Entries supplied section start

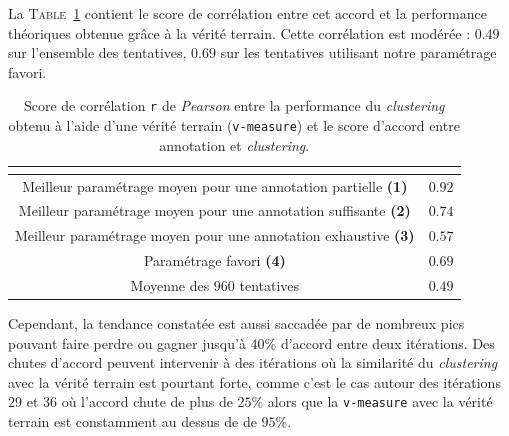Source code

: 			La \textsc{Table~\ref{table:4.5.1-ETUDE-RENTABILITE-CORRELATION-ACCORD-PERFORMANCE}} contient le score de corrélation entre cet accord et la performance théoriques obtenue grâce à la vérité terrain.
			Cette corrélation est modérée : $0.49$ sur l'ensemble des tentatives, $0.69$ sur les tentatives utilisant notre paramétrage favori.
			\begin{table}[!htb]
				\begin{center}
				\begin{tabular}{|c|r|}
				
					\hline
					\rowcolor{colorTableHeader!15}
					\multicolumn{1}{|c|}{\shortstack[c]{
						Paramétrage
					}}
						& \multicolumn{1}{c|}{\shortstack[c]{
							Corrélation \texttt{r}
						}}
						\tabularnewline
						\hline \hline
					
					Meilleur paramétrage moyen pour une annotation partielle \textbf{(1)}
						& $0.92$
						\tabularnewline
						\hline
					
					Meilleur paramétrage moyen pour une annotation suffisante \textbf{(2)}
						& $0.74$
						\tabularnewline
						\hline
					
					Meilleur paramétrage moyen pour une annotation exhaustive \textbf{(3)}
						& $0.57$
						\tabularnewline
						\hline
					
					Paramétrage favori \textbf{(4)}
						& $0.69$
						\tabularnewline
						\hline
					
					Moyenne des $960$ tentatives
						& $0.49$
						\tabularnewline
						\hline
					
				\end{tabular}
				\end{center}
				\caption{
					Score de corrélation \texttt{r} de \textit{Pearson} entre la performance du \textit{clustering} obtenu à l'aide d'une vérité terrain (\texttt{v-measure}) et le score d'accord entre annotation et \textit{clustering}.
				}
				\label{table:4.5.1-ETUDE-RENTABILITE-CORRELATION-ACCORD-PERFORMANCE}
			\end{table}
			
			Cependant, la tendance constatée est aussi saccadée par de nombreux pics pouvant faire perdre ou gagner jusqu'à $40$\% d'accord entre deux itérations.
			Des chutes d'accord peuvent intervenir à des itérations où la similarité du \textit{clustering} avec la vérité terrain est pourtant forte, comme c'est le cas autour des itérations $29$ et $36$ où l'accord chute de plus de $25$\% alors que la \texttt{v-measure} avec la vérité terrain est constamment au dessus de de $95$\%.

Entries supplied section end

# About this exercise:
Quote the records above exactly, from the first line through the line containing "la vérité terrain.", and leave out the pictures.

# Result of this exercise:
Source code

: 			La \textsc{Table~\ref{table:4.5.1-ETUDE-RENTABILITE-CORRELATION-ACCORD-PERFORMANCE}} contient le score de corrélation entre cet accord et la performance théoriques obtenue grâce à la vérité terrain.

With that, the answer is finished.